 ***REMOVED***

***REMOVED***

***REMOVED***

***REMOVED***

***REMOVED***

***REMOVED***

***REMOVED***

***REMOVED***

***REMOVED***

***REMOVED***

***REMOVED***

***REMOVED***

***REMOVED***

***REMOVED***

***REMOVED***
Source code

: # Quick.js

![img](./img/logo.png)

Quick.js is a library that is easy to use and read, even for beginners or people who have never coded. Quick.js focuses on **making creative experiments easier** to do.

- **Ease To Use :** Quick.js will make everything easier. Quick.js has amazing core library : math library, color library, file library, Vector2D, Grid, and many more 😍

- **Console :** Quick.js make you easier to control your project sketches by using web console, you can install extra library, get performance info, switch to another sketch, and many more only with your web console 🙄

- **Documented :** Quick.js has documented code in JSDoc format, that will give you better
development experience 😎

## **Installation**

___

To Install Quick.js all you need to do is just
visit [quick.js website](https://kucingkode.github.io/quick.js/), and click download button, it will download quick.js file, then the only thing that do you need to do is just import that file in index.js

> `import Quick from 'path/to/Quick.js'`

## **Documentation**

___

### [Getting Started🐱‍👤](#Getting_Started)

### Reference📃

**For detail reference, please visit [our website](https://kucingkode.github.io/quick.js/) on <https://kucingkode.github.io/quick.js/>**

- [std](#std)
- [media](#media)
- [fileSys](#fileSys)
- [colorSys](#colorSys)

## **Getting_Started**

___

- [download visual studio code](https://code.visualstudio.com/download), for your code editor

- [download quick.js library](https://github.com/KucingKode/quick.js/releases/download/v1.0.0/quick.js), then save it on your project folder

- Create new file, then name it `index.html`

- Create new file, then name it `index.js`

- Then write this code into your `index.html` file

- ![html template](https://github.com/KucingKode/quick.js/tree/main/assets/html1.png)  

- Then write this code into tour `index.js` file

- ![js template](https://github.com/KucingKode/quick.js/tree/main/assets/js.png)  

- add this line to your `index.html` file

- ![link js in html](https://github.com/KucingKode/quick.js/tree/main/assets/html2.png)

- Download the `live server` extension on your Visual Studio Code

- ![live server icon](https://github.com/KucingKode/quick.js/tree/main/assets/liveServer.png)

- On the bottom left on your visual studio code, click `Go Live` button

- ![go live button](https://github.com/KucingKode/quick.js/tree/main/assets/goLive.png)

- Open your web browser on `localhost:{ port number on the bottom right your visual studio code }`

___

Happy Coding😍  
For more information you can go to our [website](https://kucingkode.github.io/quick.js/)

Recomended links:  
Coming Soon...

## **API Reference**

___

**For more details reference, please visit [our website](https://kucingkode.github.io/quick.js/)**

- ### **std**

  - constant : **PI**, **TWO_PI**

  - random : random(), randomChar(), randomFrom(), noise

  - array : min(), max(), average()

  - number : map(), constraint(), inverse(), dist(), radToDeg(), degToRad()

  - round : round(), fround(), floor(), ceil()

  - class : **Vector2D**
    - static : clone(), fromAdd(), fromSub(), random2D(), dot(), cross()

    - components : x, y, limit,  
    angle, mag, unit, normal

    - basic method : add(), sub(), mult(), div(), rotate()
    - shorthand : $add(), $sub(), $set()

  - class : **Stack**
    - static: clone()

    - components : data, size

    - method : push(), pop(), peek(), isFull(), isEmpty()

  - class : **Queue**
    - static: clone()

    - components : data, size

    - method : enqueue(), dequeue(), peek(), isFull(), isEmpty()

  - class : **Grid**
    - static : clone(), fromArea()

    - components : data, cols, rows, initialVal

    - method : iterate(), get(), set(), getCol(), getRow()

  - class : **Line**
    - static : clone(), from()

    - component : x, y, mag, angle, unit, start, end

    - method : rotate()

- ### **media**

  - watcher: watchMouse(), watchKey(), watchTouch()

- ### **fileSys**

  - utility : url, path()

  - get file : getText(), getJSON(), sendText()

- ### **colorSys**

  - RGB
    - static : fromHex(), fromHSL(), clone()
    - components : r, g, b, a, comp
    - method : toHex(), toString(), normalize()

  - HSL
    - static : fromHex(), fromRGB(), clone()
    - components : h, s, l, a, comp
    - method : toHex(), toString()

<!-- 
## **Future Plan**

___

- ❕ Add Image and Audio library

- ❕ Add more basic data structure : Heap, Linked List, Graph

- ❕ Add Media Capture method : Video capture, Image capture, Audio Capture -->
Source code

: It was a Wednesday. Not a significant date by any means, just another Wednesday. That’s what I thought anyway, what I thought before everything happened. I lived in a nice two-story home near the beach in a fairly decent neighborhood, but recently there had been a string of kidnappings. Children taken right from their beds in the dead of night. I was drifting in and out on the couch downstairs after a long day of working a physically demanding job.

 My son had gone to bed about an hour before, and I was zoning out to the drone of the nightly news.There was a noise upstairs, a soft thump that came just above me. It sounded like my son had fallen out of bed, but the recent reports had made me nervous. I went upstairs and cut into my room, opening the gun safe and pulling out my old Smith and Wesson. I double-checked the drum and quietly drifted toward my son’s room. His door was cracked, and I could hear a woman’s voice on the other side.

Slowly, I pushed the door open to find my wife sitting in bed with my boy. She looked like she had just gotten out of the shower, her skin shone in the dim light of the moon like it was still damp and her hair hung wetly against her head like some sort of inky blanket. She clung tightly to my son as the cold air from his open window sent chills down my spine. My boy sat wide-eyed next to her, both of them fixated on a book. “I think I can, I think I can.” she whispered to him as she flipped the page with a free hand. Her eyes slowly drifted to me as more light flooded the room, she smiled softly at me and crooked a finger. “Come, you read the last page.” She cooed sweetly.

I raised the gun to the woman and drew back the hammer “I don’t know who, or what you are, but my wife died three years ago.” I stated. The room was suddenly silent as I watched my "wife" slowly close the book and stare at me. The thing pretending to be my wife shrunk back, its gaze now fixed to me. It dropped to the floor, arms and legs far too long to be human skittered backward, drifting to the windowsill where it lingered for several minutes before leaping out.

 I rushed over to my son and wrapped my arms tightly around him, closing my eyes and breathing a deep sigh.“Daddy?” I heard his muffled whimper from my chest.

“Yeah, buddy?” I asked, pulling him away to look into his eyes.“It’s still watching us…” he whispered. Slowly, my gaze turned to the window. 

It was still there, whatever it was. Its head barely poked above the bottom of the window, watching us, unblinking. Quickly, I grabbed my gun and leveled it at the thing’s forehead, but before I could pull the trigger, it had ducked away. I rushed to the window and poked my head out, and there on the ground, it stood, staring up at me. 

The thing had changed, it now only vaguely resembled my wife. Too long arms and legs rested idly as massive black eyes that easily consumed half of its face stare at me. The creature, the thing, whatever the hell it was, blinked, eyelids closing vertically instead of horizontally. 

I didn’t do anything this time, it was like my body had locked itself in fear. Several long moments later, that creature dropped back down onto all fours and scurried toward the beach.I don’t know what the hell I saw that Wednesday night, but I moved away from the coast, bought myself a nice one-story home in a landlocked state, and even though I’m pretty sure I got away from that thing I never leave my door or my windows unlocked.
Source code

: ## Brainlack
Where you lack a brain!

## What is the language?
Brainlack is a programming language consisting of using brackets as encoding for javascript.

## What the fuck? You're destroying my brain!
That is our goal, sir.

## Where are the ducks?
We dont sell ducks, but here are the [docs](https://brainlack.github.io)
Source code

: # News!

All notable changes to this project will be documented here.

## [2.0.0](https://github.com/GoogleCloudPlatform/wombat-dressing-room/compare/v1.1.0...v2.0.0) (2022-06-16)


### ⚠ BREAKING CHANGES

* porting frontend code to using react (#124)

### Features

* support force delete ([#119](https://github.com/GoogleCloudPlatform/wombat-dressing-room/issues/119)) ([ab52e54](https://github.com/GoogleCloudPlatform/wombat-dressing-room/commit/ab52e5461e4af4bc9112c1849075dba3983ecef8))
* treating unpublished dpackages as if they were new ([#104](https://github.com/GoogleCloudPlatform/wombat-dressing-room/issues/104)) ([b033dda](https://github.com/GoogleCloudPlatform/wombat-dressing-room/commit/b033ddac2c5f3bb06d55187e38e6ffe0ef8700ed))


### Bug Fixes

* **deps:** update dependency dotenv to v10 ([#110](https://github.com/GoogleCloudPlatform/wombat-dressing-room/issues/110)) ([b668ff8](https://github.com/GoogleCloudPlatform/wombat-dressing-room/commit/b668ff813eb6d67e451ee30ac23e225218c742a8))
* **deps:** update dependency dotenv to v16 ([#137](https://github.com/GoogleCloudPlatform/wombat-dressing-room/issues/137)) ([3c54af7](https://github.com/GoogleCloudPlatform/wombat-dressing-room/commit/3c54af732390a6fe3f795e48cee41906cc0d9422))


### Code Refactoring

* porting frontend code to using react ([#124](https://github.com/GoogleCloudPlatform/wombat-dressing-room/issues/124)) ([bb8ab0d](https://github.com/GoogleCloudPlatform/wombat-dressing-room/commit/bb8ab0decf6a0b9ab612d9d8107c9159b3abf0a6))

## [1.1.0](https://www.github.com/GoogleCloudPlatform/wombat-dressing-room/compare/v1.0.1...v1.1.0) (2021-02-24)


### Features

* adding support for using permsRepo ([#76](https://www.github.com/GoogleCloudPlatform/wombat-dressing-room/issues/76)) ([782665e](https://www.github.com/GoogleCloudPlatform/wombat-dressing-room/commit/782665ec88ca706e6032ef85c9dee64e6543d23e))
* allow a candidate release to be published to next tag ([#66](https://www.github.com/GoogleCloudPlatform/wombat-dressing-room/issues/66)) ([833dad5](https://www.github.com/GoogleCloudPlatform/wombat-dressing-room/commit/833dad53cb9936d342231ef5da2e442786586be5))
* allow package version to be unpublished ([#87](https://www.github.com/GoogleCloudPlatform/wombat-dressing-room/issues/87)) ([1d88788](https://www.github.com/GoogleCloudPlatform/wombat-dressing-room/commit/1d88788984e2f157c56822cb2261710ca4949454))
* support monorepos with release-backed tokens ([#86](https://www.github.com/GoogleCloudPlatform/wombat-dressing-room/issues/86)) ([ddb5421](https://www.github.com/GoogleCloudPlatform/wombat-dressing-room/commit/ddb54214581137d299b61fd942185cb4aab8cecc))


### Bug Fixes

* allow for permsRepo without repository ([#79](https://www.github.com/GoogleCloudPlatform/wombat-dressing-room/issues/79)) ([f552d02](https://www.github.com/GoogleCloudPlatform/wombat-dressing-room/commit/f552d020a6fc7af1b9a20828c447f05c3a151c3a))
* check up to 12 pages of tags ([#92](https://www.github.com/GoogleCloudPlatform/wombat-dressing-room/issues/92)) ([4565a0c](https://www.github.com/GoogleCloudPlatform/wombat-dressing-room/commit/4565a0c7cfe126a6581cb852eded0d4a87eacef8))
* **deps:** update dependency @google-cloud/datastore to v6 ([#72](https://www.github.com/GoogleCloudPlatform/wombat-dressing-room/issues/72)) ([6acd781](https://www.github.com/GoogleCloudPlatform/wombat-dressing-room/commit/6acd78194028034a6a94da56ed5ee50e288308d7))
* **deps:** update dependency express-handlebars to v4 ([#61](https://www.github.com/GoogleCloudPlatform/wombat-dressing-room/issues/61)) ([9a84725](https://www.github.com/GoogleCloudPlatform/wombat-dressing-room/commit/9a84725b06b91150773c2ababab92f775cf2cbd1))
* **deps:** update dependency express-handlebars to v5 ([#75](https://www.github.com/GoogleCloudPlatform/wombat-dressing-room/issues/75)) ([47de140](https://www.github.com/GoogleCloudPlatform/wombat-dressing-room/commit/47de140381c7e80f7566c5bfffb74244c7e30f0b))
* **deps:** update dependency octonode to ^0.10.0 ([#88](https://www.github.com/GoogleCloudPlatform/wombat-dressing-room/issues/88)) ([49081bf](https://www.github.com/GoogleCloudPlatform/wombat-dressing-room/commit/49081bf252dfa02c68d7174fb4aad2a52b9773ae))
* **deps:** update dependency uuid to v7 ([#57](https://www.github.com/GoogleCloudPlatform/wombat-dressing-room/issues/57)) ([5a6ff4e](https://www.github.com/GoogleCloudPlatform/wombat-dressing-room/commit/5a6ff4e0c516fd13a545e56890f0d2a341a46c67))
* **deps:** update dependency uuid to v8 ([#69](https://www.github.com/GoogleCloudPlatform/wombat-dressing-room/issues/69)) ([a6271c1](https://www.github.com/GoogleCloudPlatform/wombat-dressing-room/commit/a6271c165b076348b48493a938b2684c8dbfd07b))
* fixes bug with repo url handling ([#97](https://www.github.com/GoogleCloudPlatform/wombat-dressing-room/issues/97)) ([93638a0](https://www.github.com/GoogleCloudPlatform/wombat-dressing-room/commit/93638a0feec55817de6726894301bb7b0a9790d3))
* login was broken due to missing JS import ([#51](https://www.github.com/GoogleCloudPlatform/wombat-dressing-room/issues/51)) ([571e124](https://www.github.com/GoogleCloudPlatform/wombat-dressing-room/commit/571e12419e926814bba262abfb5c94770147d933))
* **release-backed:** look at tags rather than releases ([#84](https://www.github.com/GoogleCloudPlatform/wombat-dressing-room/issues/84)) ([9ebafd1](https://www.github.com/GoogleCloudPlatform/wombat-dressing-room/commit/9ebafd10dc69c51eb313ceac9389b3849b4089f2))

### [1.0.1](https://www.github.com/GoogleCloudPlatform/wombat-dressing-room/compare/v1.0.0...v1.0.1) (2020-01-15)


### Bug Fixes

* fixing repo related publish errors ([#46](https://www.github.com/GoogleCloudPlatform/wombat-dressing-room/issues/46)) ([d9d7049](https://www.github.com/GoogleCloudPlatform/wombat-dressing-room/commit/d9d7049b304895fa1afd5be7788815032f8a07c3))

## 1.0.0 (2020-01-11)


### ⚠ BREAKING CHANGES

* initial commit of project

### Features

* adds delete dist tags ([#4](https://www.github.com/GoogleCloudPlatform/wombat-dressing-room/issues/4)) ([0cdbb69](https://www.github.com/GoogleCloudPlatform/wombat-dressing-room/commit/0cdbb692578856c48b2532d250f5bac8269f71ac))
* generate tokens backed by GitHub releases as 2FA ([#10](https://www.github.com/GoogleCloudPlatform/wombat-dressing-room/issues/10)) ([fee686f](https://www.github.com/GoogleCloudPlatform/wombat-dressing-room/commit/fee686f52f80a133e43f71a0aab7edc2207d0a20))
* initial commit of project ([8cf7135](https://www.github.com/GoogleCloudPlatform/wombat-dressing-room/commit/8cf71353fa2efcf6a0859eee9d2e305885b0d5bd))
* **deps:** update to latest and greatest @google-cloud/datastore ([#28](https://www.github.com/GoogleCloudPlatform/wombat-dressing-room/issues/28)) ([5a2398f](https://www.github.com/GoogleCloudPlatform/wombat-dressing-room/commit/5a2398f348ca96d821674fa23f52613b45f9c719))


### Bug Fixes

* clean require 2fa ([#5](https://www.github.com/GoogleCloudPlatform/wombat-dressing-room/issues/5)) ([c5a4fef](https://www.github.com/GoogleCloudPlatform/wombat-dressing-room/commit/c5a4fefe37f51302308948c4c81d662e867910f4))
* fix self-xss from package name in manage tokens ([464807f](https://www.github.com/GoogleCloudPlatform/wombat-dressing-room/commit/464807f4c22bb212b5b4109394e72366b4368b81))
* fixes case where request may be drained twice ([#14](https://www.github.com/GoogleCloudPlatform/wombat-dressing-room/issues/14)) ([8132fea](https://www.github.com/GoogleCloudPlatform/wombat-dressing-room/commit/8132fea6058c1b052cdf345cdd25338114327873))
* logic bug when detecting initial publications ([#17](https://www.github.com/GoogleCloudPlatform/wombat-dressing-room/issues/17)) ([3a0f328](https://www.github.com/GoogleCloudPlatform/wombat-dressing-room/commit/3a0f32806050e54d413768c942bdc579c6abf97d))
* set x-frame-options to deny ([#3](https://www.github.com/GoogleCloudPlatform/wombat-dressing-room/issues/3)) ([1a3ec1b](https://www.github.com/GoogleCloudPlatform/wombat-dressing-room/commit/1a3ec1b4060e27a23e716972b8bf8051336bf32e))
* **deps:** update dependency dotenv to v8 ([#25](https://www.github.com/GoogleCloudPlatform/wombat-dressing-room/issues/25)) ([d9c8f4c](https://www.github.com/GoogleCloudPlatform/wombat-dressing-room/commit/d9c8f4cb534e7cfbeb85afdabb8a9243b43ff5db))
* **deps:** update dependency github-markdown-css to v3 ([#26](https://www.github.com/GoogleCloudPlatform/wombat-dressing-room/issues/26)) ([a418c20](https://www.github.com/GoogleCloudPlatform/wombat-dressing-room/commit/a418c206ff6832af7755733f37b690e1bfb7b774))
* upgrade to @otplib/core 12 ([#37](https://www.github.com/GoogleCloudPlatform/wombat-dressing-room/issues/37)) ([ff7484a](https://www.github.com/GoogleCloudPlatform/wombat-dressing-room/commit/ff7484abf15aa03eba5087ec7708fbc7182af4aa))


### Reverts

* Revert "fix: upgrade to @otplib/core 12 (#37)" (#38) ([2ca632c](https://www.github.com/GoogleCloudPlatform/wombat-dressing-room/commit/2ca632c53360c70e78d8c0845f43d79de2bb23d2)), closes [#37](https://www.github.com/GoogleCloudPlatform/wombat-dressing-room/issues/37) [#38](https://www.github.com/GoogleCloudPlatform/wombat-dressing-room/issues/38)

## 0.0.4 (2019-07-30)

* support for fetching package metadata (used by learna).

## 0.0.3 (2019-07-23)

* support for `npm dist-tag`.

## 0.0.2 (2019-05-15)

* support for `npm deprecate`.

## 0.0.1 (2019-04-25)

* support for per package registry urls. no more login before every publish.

+---+

Work instruction:
The line with "- [download visual" is the last to include; transcribe exactly every line from the top of the material above down to it.

Task solution:
 ***REMOVED***

***REMOVED***

***REMOVED***

***REMOVED***

***REMOVED***

***REMOVED***

***REMOVED***

***REMOVED***

***REMOVED***

***REMOVED***

***REMOVED***

***REMOVED***

***REMOVED***

***REMOVED***

***REMOVED***
Source code

: # Quick.js

![img](./img/logo.png)

Quick.js is a library that is easy to use and read, even for beginners or people who have never coded. Quick.js focuses on **making creative experiments easier** to do.

- **Ease To Use :** Quick.js will make everything easier. Quick.js has amazing core library : math library, color library, file library, Vector2D, Grid, and many more 😍

- **Console :** Quick.js make you easier to control your project sketches by using web console, you can install extra library, get performance info, switch to another sketch, and many more only with your web console 🙄

- **Documented :** Quick.js has documented code in JSDoc format, that will give you better
development experience 😎

## **Installation**

___

To Install Quick.js all you need to do is just
visit [quick.js website](https://kucingkode.github.io/quick.js/), and click download button, it will download quick.js file, then the only thing that do you need to do is just import that file in index.js

> `import Quick from 'path/to/Quick.js'`

## **Documentation**

___

### [Getting Started🐱‍👤](#Getting_Started)

### Reference📃

**For detail reference, please visit [our website](https://kucingkode.github.io/quick.js/) on <https://kucingkode.github.io/quick.js/>**

- [std](#std)
- [media](#media)
- [fileSys](#fileSys)
- [colorSys](#colorSys)

## **Getting_Started**

___

- [download visual studio code](https://code.visualstudio.com/download), for your code editor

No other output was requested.